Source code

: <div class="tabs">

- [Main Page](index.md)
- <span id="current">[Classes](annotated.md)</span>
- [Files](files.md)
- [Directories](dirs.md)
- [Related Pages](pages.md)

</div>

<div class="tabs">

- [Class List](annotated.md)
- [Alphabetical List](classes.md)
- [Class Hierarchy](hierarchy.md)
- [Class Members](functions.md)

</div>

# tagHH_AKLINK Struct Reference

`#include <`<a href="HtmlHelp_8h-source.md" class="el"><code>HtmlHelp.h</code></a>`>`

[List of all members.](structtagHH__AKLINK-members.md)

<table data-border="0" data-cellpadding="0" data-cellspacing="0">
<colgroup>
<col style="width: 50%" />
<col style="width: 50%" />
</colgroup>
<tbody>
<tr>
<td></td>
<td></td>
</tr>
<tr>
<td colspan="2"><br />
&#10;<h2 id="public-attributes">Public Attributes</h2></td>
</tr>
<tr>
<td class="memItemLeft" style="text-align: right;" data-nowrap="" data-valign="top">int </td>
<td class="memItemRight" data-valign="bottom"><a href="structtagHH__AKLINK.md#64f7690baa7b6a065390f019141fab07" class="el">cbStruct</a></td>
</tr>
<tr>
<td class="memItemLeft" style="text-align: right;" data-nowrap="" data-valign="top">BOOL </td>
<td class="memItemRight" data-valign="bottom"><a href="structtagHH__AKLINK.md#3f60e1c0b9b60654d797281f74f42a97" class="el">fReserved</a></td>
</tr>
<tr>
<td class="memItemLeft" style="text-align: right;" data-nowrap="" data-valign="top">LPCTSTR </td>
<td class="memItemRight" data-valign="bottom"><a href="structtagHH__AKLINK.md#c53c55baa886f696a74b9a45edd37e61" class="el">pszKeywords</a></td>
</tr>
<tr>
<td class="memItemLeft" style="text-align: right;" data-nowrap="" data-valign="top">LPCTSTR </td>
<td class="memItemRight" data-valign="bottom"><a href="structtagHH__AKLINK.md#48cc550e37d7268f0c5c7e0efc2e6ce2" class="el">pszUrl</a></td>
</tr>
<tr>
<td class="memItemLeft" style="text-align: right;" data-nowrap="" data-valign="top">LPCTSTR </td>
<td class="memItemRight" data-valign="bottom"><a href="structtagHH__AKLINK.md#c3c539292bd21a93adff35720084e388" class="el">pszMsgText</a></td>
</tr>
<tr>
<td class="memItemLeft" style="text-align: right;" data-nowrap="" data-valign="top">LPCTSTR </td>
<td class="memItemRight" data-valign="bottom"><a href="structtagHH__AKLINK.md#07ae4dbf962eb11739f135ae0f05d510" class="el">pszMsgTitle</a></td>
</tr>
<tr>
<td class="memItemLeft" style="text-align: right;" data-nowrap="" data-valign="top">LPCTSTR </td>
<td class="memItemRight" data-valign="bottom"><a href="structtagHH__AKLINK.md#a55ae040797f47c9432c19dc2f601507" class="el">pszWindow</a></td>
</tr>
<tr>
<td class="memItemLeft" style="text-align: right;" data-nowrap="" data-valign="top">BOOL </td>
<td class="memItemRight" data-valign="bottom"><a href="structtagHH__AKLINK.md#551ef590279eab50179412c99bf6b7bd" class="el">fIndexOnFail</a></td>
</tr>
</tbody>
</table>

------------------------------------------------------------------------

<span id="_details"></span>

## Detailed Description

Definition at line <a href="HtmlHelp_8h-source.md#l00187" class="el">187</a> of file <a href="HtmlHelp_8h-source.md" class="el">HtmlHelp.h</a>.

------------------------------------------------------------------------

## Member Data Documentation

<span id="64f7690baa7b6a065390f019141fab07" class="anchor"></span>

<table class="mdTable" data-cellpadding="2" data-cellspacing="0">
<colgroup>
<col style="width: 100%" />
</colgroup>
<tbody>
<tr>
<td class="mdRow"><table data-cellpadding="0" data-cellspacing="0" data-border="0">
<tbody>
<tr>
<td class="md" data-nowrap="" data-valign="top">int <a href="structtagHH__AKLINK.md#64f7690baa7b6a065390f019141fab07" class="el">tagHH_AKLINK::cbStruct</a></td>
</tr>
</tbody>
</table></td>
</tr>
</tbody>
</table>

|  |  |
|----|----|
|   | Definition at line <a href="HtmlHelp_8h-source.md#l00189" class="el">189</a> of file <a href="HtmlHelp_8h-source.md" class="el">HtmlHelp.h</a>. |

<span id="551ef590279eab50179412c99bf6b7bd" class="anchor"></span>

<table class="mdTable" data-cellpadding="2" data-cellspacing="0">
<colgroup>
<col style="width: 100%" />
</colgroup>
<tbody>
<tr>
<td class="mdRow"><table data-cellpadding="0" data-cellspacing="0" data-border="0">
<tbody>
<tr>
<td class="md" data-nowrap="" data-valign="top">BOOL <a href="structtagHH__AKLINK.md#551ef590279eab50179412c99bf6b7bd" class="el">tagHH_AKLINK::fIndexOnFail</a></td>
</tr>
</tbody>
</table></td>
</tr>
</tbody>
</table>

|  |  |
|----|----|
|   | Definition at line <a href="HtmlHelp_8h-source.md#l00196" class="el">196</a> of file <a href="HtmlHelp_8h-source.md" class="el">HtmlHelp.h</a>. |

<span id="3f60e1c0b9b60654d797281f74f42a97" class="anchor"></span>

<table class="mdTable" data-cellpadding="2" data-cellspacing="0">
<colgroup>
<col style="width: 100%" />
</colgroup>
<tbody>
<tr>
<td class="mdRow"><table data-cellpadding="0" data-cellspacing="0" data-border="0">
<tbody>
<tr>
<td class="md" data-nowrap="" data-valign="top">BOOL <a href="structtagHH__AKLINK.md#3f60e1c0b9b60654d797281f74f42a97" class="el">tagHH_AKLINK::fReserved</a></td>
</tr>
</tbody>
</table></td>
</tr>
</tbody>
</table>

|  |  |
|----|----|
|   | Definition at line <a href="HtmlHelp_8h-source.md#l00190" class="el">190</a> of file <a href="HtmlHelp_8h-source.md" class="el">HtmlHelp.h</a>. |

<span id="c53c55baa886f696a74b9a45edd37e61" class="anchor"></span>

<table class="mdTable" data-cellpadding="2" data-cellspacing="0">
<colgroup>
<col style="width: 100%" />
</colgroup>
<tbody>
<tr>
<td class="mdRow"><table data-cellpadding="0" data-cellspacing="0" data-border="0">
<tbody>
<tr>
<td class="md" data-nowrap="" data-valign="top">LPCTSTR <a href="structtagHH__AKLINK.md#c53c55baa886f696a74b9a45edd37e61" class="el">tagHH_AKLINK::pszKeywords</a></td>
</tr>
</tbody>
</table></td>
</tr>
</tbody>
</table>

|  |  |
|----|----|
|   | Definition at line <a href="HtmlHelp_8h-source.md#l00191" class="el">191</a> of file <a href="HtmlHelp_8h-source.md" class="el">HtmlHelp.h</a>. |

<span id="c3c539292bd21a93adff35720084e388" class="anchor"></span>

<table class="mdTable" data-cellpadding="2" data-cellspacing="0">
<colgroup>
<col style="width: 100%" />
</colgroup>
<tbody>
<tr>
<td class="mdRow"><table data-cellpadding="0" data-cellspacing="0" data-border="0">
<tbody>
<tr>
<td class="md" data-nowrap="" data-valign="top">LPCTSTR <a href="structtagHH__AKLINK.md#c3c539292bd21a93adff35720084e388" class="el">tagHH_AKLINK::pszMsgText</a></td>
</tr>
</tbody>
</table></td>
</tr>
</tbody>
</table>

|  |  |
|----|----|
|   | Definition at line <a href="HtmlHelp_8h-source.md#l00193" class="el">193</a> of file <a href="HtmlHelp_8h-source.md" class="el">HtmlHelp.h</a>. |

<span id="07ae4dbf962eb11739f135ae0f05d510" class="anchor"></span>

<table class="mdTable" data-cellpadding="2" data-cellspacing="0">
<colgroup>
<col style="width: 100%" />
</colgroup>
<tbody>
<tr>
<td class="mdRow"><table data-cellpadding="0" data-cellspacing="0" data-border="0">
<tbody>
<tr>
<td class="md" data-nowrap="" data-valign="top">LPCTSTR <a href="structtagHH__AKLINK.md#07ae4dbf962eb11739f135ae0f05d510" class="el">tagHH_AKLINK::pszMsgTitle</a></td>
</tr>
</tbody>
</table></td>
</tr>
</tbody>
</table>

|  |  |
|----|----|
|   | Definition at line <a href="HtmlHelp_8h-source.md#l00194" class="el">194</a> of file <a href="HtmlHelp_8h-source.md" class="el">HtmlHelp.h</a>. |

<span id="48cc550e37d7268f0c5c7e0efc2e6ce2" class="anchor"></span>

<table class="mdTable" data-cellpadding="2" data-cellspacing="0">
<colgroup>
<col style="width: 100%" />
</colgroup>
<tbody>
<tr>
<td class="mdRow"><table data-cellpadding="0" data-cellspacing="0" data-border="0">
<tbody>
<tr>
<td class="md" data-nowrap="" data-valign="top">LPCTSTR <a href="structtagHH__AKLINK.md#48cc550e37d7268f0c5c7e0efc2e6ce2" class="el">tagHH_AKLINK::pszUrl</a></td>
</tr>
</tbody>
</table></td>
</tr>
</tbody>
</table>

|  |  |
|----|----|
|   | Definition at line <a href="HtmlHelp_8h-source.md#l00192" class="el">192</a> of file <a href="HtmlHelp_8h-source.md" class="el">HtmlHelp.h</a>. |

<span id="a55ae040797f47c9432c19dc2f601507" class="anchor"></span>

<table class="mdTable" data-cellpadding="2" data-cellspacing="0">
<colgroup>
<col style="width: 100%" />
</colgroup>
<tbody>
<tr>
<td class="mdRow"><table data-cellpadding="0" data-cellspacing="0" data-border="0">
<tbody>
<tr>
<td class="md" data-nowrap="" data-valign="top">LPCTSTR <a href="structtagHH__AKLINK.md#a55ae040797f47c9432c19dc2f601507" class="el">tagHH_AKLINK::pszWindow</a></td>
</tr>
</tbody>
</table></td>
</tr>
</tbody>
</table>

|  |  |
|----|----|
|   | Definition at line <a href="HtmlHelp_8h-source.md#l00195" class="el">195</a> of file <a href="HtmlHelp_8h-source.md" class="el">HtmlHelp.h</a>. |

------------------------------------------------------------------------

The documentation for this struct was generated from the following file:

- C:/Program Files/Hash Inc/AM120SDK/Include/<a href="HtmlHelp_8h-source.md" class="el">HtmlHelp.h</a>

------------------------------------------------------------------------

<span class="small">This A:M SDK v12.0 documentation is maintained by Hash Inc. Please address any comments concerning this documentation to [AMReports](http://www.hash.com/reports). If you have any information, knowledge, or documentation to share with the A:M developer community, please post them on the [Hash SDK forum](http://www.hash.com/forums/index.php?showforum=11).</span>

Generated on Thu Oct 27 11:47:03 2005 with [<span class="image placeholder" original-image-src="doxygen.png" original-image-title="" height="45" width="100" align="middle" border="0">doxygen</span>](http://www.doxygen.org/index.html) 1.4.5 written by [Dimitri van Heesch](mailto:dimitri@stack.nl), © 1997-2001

◇ ◇ ◇ ◇ ◇ ◇ ◇

Exercise requirements: Work out how many lines in the records hold the word "cbStruct", and answer with that number alone.

Problem solution: 2